Трудности и искажения возросли, как я полагаю, вместе с выработкой определенных терминов для описания примитивных религий, что предполагало, что мышление «первобытного» человека было настолько отлично от нашего, что его представления не могли быть описаны в терминах и категориях нашего языка. Примитивная религия превратилась в «анимизм», «преанимизм», «фетишизм» и т. п. Или же термины заимствовались из туземных языков, как будто в нашем собственном языке19 отсутствовали слова, содержащие сходный смысл. Так появились табу (из Полинезии), мана (Меланезия), тотем (от индейцев Северной Америки) и барака20 (от арабов Северной Африки). Я не отрицаю, что семантические различия, возникающие при переводе, велики. Ими нельзя пренебречь даже, скажем, при переводе с французского на английский, а уж когда речь идет о переводе с какого-либо «примитивного» на английский, они, по объективным причинам, пугающе возрастают. Они, по сути, являются главной проблемой, с которой мы сталкиваемся в обсуждаемом предмете, так что, если мне будет разрешено, я остановлюсь на этой теме подробнее. Если этнограф сообщает, что на языке народа из Центральной Африки слово анго значит «собака», он будет совершенно прав, но он при этом в малой степени передает, что означает слово анго для туземцев, поскольку его семантические коннотации сильно отличаются от коннотаций английского слова dog. Собака значит для туземцев не то, что она значит для нас; туземцы едят собак, охотятся с ними и т. п. Но насколько же возрастает недопонимание, когда мы переходим к терминам, имеющим метафизические коннотации! Предположим, что кто-либо, как это уже делалось, приводит туземные слова, а затем демонстрирует их значение, показывая, как эти слова используются в различных контекстах и ситуациях. Но данный подход имеет и границы своего использования. Доведенный до абсурда, он сводился бы к отчету этнографа, написанному на языке изучаемого племени. Альтернативы тоже рискованны. Можно стандартизировать семантику слова, заимствованного из туземного языка, такого, например, как тотем, и использовать его для описания сходного феномена у других народов, но не исключено, что это вызовет огромную путаницу, поскольку сходство может оказаться поверхностным, а явления, описываемые термином, — столь разнообразными, чту термин просто потеряет свое значение. Именно это, как показал Голденвайзер, и произошло, собственно говоря, со словом тотем21.

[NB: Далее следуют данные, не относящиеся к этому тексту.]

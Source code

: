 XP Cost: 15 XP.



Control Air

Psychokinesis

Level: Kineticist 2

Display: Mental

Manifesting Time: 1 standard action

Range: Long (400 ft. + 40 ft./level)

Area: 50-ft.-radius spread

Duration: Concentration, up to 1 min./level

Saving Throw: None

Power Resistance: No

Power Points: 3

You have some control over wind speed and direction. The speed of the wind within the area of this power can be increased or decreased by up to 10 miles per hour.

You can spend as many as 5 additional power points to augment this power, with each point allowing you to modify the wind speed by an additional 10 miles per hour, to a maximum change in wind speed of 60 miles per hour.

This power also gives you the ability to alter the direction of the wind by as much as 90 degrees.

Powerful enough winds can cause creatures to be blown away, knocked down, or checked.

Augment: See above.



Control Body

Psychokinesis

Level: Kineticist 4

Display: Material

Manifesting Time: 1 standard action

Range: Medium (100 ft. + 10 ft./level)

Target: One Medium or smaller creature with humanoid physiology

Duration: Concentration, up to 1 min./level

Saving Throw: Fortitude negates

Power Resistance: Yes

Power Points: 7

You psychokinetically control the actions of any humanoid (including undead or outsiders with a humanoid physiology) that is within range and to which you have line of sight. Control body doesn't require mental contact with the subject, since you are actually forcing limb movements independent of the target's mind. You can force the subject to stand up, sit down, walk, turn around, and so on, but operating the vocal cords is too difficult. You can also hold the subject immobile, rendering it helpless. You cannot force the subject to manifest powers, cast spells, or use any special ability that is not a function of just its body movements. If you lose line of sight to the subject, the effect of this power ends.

Я специально обращаю внимание на наличие этого препятствия, поскольку это весьма существенно для понимания теорий примитивной религии. Можно, конечно, найти слово или словосочетание в своем собственном языке, для того чтобы перевести туземное понятие. Мы можем переводить некоторые слова из их языка как «бог», «дух», «душа», или «призрак», но даже тогда нам придется выяснять не только, что слово, переводимое нами так, означает для туземцев, но и то, что оно значит для переводчика и его читателей. Мы должны определить два круга значений22, и в лучшем случае они будут только частично перекрывать друг друга.

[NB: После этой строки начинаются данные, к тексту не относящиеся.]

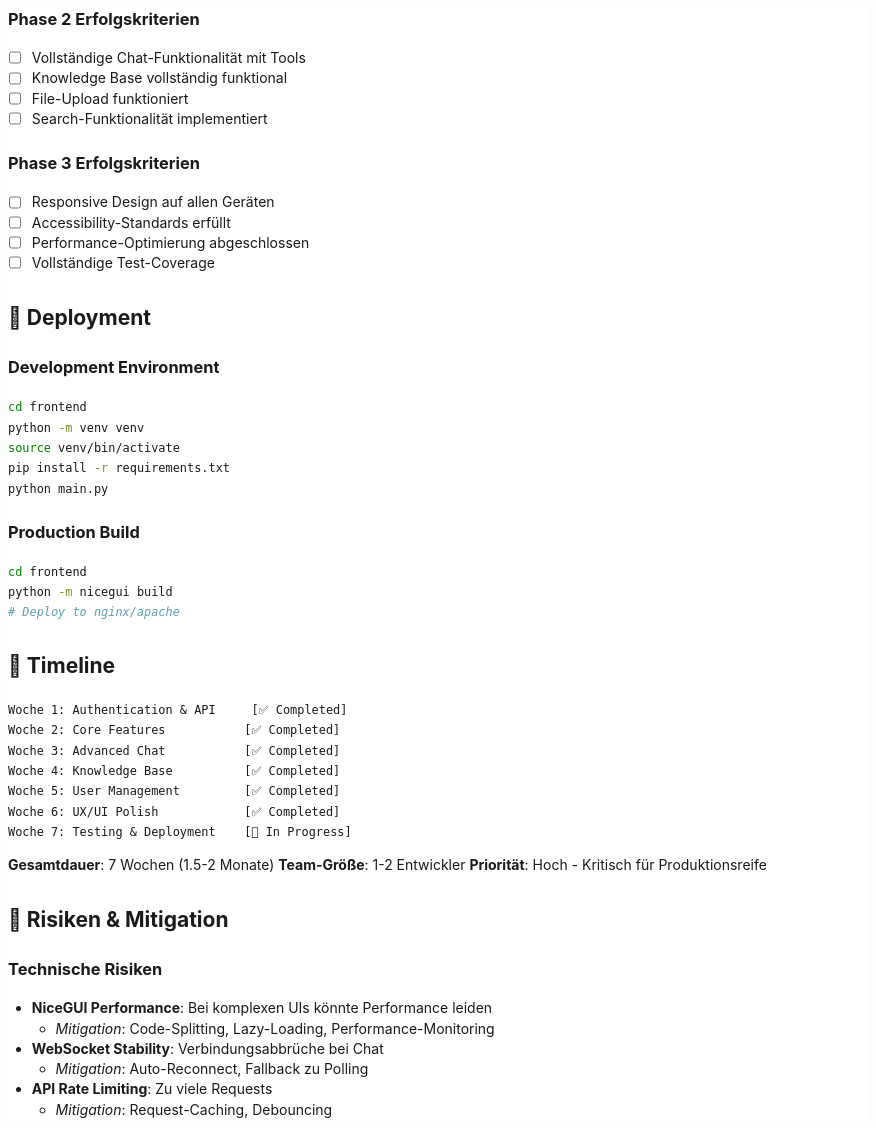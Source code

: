 ### Phase 2 Erfolgskriterien
- [ ] Vollständige Chat-Funktionalität mit Tools
- [ ] Knowledge Base vollständig funktional
- [ ] File-Upload funktioniert
- [ ] Search-Funktionalität implementiert

### Phase 3 Erfolgskriterien
- [ ] Responsive Design auf allen Geräten
- [ ] Accessibility-Standards erfüllt
- [ ] Performance-Optimierung abgeschlossen
- [ ] Vollständige Test-Coverage

## 🚀 Deployment

### Development Environment
```bash
cd frontend
python -m venv venv
source venv/bin/activate
pip install -r requirements.txt
python main.py
```

### Production Build
```bash
cd frontend
python -m nicegui build
# Deploy to nginx/apache
```

## 📅 Timeline

```
Woche 1: Authentication & API     [✅ Completed]
Woche 2: Core Features           [✅ Completed]
Woche 3: Advanced Chat           [✅ Completed]
Woche 4: Knowledge Base          [✅ Completed]
Woche 5: User Management         [✅ Completed]
Woche 6: UX/UI Polish            [✅ Completed]
Woche 7: Testing & Deployment    [🔄 In Progress]
```

**Gesamtdauer**: 7 Wochen (1.5-2 Monate)
**Team-Größe**: 1-2 Entwickler
**Priorität**: Hoch - Kritisch für Produktionsreife

## 🔧 Risiken & Mitigation

### Technische Risiken
- **NiceGUI Performance**: Bei komplexen UIs könnte Performance leiden
  - *Mitigation*: Code-Splitting, Lazy-Loading, Performance-Monitoring
- **WebSocket Stability**: Verbindungsabbrüche bei Chat
  - *Mitigation*: Auto-Reconnect, Fallback zu Polling
- **API Rate Limiting**: Zu viele Requests
  - *Mitigation*: Request-Caching, Debouncing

Семантические трудности всегда бывают значительными, и преодолеть их можно только частично. Проблемы, которые они создают, можно проиллюстрировать и в обратном порядке, на примере попыток перевести Библию на местные языки. Греческие метафизические концепции были искажены уже при переводе на латинский язык, поскольку мы знаем, что при переводе концепций с одного языка на другой возникают недоразумения. Затем Библия была переведена на другие европейские языки: английский, французский, немецкий, итальянский и т. д., и я нахожу забавным и полезным проследить, какие конкретные клише эти языки выработали, сравнивая переводы различных частей Библии, например отдельных псалмов. Те, кто знает иврит или другие семитские языки, может привести этот воображаемый эксперимент к логическому завершению, переведя европейские версии на язык оригинала и увидев, что из этого получилось.